It’s a tale of shaving cream and make up, swimming around and break-ups in an ultra-self conscious stylee. Most people balk at the first sign of self-reflexivity in music and I’m no different, so the clever clever winks and nods to organ fades, carousel stops, made-up screaming babies and notes and dots and rhymes pretty gets fairly tiresome and ingratiating by track five. The downside of shooting off one smirky and smarmy meta-strike after another is that the listener never gets an opportunity to engage with the music on any personal level. Talking about ‘words’ and ‘rhymes’ is the musical equivalent of actors slipping out of character and turning in quirky asides to the camera whilst the rest of the cast look. If I wanted the fourth-wall tearing down, I’d get a sledgehammer and do it myself.
It’s not all bad of course.
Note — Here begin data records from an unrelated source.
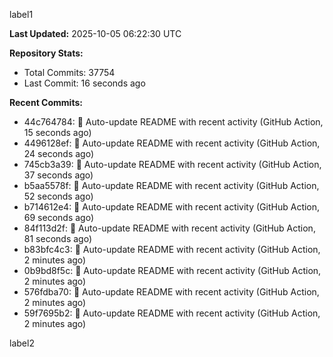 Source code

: 
label1 
<!-- ACTIVITY_START -->
**Last Updated:** 2025-10-05 06:22:30 UTC

**Repository Stats:**
- Total Commits: 37754
- Last Commit: 16 seconds ago

**Recent Commits:**
- 44c764784: 🤖 Auto-update README with recent activity (GitHub Action, 15 seconds ago)
- 4496128ef: 🤖 Auto-update README with recent activity (GitHub Action, 24 seconds ago)
- 745cb3a39: 🤖 Auto-update README with recent activity (GitHub Action, 37 seconds ago)
- b5aa5578f: 🤖 Auto-update README with recent activity (GitHub Action, 52 seconds ago)
- b714612e4: 🤖 Auto-update README with recent activity (GitHub Action, 69 seconds ago)
- 84f113d2f: 🤖 Auto-update README with recent activity (GitHub Action, 81 seconds ago)
- b83bfc4c3: 🤖 Auto-update README with recent activity (GitHub Action, 2 minutes ago)
- 0b9bd8f5c: 🤖 Auto-update README with recent activity (GitHub Action, 2 minutes ago)
- 576fdba70: 🤖 Auto-update README with recent activity (GitHub Action, 2 minutes ago)
- 59f7695b2: 🤖 Auto-update README with recent activity (GitHub Action, 2 minutes ago)
<!-- ACTIVITY_END -->

label2

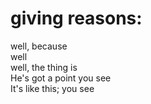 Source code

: # giving reasons:      
well, because       
well     
well, the thing is      
He's got a point you see     
It's like this; you see     
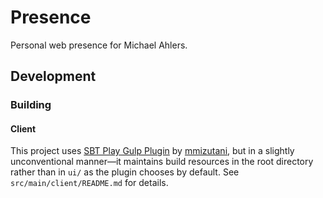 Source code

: # Presence

Personal web presence for Michael Ahlers.

## Development

### Building

#### Client

This project uses [SBT Play Gulp Plugin](https://github.com/mmizutani/sbt-play-gulp) by [mmizutani](https://github.com/mmizutani), but in a slightly unconventional manner—it maintains build resources in the root directory rather than in `ui/` as the plugin chooses by default. See `src/main/client/README.md` for details.
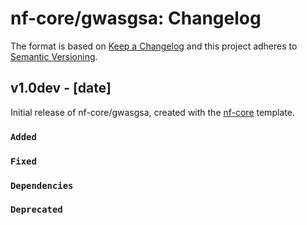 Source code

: # nf-core/gwasgsa: Changelog

The format is based on [Keep a Changelog](http://keepachangelog.com/en/1.0.0/)
and this project adheres to [Semantic Versioning](http://semver.org/spec/v2.0.0.html).

## v1.0dev - [date]

Initial release of nf-core/gwasgsa, created with the [nf-core](http://nf-co.re/) template.

### `Added`

### `Fixed`

### `Dependencies`

### `Deprecated`
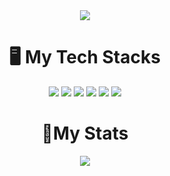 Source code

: <div align="center">
<img src="https://capsule-render.vercel.app/api?type=cylinder&color=auto&text=%20Front-End%20Developer&fontAlignY=45&fontSize=40&height=150&desc=Jinsoo&descAlignY=70">  
</div>

# <div align="center">🖥️ My Tech Stacks
<div align="center">
<img src="https://img.shields.io/badge/C-%2300599C.svg?style=for-the-badge&logo=c&logoColor=white"/></a>
<img src="https://img.shields.io/badge/Html5-%23E34F26.svg?style=for-the-badge&logo=html5&logoColor=white"/></a>
<img src="https://img.shields.io/badge/Css3-%231572B6.svg?style=for-the-badge&logo=css3&logoColor=white"/></a>
<img src="https://img.shields.io/badge/Javascript-%23323330.svg?style=for-the-badge&logo=javascript&logoColor=%23F7DF1E"/></a>
<img src="https://img.shields.io/badge/React.js-%2320232a.svg?style=for-the-badge&logo=react&logoColor=%2361DAFB"/></a>
<img src="https://img.shields.io/badge/Vue.js-#4FC08D?style=for-the-badge&logo=Vue.js&logoColor=4FC08D"/>
</div>
</div>

# <div align="center">👏My Stats
<div align="center"><img src="https://github-readme-stats.vercel.app/api?username=Jinsoo1004&show_icons=true&theme=radical"/></a></div>
</div>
It’s bright, it’s breezy and tracks like ‘Blooms Like Flowers’ and ‘Within These Forest Walls’ even manage to evoke the slinky, effortless sighs of Astrud and Bebel Gilberto and the cutesy weightlessness of Fonda’s Barbarella. It’s part seaside, part-Sci-Fi and part avante-garden geek stunt.
Anyway, meet Alex Lilly: sometime singer with Bird and the Bee and brewer of catchy and frothy bubble-pop.